A few weeks ago, I wanted to make this recipe for pork stew with butternut squash and fennel. Butternut squash was one of the success stories of last year's garden and I still have a few of them lounging around in my laundry room. I mostly use the squash in soups and muffins, but I was yearning for a change (must be the coming spring). Plus, I've been buying a lot of fennel lately, to put into salads, so this stew seemed quite the thing to make.
When I buy pork shoulder (a.k.a. Boston butt or picnic shoulder), it's usually to make pulled pork. So the fact that this cut comes with the skin still intact isn't a problem - the skin slips off easily after the pork is slow-cooked for hours and hours. For this stew, though, the skin needs to be removed and the meat cut into pieces prior to cooking. It's been a while since I last made the stew and I forgot how tricky it could be to trim the meat...in this case it was even trickier because my pork shoulder contained the actual shoulder joint - not so easy to remove, that. And, I couldn't decide whether it was better to remove the skin and then cut out the bone, or to remove the bone and then cut off the skin. (For the record: remove the skin first. Hopefully I'll remember that, next time).

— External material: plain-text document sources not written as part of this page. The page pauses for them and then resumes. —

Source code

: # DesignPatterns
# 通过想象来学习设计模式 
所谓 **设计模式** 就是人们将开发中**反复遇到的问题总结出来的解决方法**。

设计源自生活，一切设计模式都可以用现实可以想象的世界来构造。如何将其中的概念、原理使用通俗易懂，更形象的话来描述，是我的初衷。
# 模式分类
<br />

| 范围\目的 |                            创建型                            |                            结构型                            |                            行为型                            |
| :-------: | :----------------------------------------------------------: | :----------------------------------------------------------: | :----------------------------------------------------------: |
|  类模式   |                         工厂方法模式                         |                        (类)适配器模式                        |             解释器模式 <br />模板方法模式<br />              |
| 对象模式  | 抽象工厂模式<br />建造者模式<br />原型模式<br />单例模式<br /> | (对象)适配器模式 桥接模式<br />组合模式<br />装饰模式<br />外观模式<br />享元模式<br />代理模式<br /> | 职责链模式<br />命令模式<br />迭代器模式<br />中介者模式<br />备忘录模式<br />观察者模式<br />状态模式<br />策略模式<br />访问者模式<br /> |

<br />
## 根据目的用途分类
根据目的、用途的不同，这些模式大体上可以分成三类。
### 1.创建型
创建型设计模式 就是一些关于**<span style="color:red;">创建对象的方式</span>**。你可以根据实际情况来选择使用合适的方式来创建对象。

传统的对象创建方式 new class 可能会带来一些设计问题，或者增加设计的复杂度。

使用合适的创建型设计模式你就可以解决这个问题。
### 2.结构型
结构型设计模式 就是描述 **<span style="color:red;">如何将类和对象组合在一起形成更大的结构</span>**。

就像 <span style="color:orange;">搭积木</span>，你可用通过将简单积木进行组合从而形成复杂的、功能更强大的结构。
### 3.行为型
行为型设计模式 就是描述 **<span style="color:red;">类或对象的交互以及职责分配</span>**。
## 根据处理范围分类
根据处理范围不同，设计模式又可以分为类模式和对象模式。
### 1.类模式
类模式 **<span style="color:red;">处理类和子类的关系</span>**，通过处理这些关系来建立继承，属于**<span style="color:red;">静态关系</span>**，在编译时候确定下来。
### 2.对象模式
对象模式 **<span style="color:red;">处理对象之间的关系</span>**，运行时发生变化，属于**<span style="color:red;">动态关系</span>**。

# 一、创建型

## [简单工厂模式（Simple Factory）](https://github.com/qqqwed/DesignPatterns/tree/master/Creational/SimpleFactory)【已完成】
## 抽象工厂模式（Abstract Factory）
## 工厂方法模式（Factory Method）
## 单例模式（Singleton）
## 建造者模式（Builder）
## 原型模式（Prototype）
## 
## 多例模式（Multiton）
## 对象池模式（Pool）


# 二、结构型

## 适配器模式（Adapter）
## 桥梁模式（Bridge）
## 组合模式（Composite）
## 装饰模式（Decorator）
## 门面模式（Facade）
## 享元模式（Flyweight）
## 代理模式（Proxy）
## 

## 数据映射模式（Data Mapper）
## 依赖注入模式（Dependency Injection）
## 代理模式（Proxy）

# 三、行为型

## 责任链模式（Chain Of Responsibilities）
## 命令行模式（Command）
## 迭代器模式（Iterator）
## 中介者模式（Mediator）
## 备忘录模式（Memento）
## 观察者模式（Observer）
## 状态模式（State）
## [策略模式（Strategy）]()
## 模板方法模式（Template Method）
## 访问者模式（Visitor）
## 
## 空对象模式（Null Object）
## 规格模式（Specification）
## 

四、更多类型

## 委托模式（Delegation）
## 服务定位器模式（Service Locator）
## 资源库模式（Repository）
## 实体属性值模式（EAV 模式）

The shoulder is an (relative to pork loin) inexpensive cut of meat - I paid $1.49 per pound; sometimes it goes on sale for just $0.99/lb. After trimming off the skin and fat, and cutting out the bone, I was looking at a sizeable pile of stuff that was NOT going into my stew. Ever curious, I got out my trusty kitchen scale. The total weight of the roast was 5.34 lb. Of that, the skin and trimmed-off fat weighed almost a pound, and the bone itself weighed 1 lb. Sooo the remaining ~3lb of pork meat for the stew actually cost $7.96 (total cost for a 5.34-lb roast) / 3 lb of stew meat = $2.65/lb.

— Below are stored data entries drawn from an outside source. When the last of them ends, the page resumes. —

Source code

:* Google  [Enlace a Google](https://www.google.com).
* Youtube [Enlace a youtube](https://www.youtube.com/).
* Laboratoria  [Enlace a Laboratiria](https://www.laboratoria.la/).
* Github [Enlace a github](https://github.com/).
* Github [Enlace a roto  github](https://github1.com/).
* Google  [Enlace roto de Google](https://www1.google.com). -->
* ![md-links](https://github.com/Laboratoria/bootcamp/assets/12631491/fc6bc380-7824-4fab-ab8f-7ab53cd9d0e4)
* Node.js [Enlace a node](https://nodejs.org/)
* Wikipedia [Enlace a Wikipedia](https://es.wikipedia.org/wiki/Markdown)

What to do??!? The bone was a no-brainer: it went into the freezer to be added to a stock someday. The skin and fat, well, I tried to render the lard out of the pork skin like I render the fat out of duck skin: slice the skin into strips and place it in a heavy pan with a little water, a little vermouth, and a couple of bay leaves. Heat over low heat until it simmers and cook for a couple of hours until the fat is rendered and the skin is crispy and browned. It sort of worked: I was expecting to produce something like pork rinds, but the pig skin never really got all that crispy (unlike the duck skin). I did get about a half-cup of rendered pork fat, which I stored in the fridge and used to fry some potatoes later in the week.
A bit of extra effort, but I got the most out of that little shoulder. Oh, and the stew itself was delicious...but after the fact, I realized that this recipe is not the one that I'd made before, after all. I dimly recall that the other recipe directst you to saute the fennel with the onions; it cooks so long in the stew that it practically melts away. If I can find that recipe again, I'll post it here. In the meanwhile, you can enjoy this one.